Di Samet Durgun · Cofondatore di Subtext · 11 min di lettura
Qualche mese fa mi sono messo a cercare un numero.
Probabilmente ne hai vista una versione anche tu. Salta fuori in un post LinkedIn su due che parla di soft skill: l’intelligenza emotiva spiegherebbe una quota enorme di quello che separa i leader eccezionali da quelli nella media. Novanta per cento. Ottantacinque. La cifra si sposta a seconda di chi ti sta vendendo il workshop.
L’interesse di fondo è reale, va detto. Quando nel 2025 il World Economic Forum ha chiesto ai datori di lavoro quali competenze considerano fondamentali1, empatia e ascolto attivo sono finiti nella top ten, e leadership e influenza sociale al terzo posto, dietro pensiero analitico e resilienza. Nessuno si è inventato l’argomento.
Ma volevo sapere da dove arrivava quel numero. Costruisco uno strumento che legge il tono emotivo di un messaggio prima che tu lo invii, quindi continuare a ripetere una statistica che non avevo mai verificato mi sembrava una pessima idea.
Rintracciarla ha richiesto un po’, ed è saltata fuori in un posto strano. Ci torno tra poco.
Quattro cose diverse con lo stesso nome
La prima cosa che mi ha sorpreso è che i ricercatori non sono d’accordo su cosa sia l’intelligenza emotiva. Non nel senso della pignoleria. Nel senso di “questi sono costrutti diversi”.
Peter Salovey e John Mayer l’hanno definita nel 1990 come un insieme di abilità mentali: accorgersi delle emozioni, capire come si mescolano e cambiano, usarle per pensare e regolarle. Quella versione si misura con un test di prestazione che ha risposte giuste e sbagliate, una specie di test del QI applicato ai sentimenti.
Poi il libro di Daniel Goleman del 1995 ha reso famoso il termine, e la sua versione ci infila dentro cose che somigliano parecchio alla personalità e alla motivazione. L’EQ-i di Reuven Bar-On e il modello di tratto di Konstantinos Petrides sono questionari autovalutativi. Petrides è stato piuttosto esplicito: quello che misura sta dentro la personalità, non accanto all’intelligenza.

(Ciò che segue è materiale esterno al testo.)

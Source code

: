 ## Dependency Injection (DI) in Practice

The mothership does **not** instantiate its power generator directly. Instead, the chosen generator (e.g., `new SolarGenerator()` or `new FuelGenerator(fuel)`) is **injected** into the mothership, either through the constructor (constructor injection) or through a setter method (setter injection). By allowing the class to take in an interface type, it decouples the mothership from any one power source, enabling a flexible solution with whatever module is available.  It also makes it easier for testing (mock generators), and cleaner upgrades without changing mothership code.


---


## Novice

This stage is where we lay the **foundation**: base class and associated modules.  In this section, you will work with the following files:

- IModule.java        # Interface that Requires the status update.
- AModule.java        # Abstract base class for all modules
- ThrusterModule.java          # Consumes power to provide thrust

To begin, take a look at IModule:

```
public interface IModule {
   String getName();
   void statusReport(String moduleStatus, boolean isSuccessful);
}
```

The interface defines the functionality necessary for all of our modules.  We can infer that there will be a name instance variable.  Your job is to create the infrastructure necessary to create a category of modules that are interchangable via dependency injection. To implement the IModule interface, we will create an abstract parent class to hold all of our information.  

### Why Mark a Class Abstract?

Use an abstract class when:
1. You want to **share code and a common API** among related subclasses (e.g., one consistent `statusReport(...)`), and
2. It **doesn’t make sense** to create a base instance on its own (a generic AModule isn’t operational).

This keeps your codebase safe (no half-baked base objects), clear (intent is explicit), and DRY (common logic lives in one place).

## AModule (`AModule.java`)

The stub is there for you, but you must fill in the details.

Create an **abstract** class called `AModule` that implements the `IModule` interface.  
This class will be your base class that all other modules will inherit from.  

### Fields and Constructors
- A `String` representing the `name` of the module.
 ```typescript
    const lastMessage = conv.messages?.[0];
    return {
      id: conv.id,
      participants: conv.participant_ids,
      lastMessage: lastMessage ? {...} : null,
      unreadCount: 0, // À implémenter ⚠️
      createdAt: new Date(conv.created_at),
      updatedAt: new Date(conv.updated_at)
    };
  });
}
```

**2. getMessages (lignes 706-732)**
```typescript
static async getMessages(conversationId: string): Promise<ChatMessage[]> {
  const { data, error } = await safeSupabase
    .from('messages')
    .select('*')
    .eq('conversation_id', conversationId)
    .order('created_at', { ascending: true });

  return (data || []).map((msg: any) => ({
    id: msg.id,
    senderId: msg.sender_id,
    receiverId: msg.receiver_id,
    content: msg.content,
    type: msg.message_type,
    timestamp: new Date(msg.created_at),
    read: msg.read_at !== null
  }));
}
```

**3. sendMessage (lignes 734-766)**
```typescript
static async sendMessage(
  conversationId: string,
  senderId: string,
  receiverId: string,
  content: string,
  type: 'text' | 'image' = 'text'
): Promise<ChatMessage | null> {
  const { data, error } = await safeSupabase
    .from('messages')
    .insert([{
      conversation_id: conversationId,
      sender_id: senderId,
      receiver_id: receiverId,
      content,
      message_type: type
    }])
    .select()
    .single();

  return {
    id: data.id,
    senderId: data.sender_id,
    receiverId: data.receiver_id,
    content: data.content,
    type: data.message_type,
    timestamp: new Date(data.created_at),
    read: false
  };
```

Alla fine i ricercatori hanno messo ordine in questo caos dividendolo in tre filoni2: test di prestazione, misure self-report del modello di abilità e modelli misti di competenze. La parte scomoda è che i test di abilità e quelli self-report vanno d’accordo pochissimo tra loro. Quando qualcuno ti dice “la ricerca dimostra che l’intelligenza emotiva predice X”, la prima domanda utile è quale di queste quattro cose intende.
Gli effetti veri sono più piccoli di come te li vendono
La sintesi recente più ampia che ho trovato mette insieme 253 effetti su 78.159 persone3 lungo tre decenni. Ecco cosa riporta, dopo le correzioni statistiche:
Prestazione lavorativa, circa 0,30. Soddisfazione lavorativa, 0,29. Comportamento di cittadinanza organizzativa, 0,36. Stress da lavoro, meno 0,43. Impegno verso l’organizzazione, 0,26.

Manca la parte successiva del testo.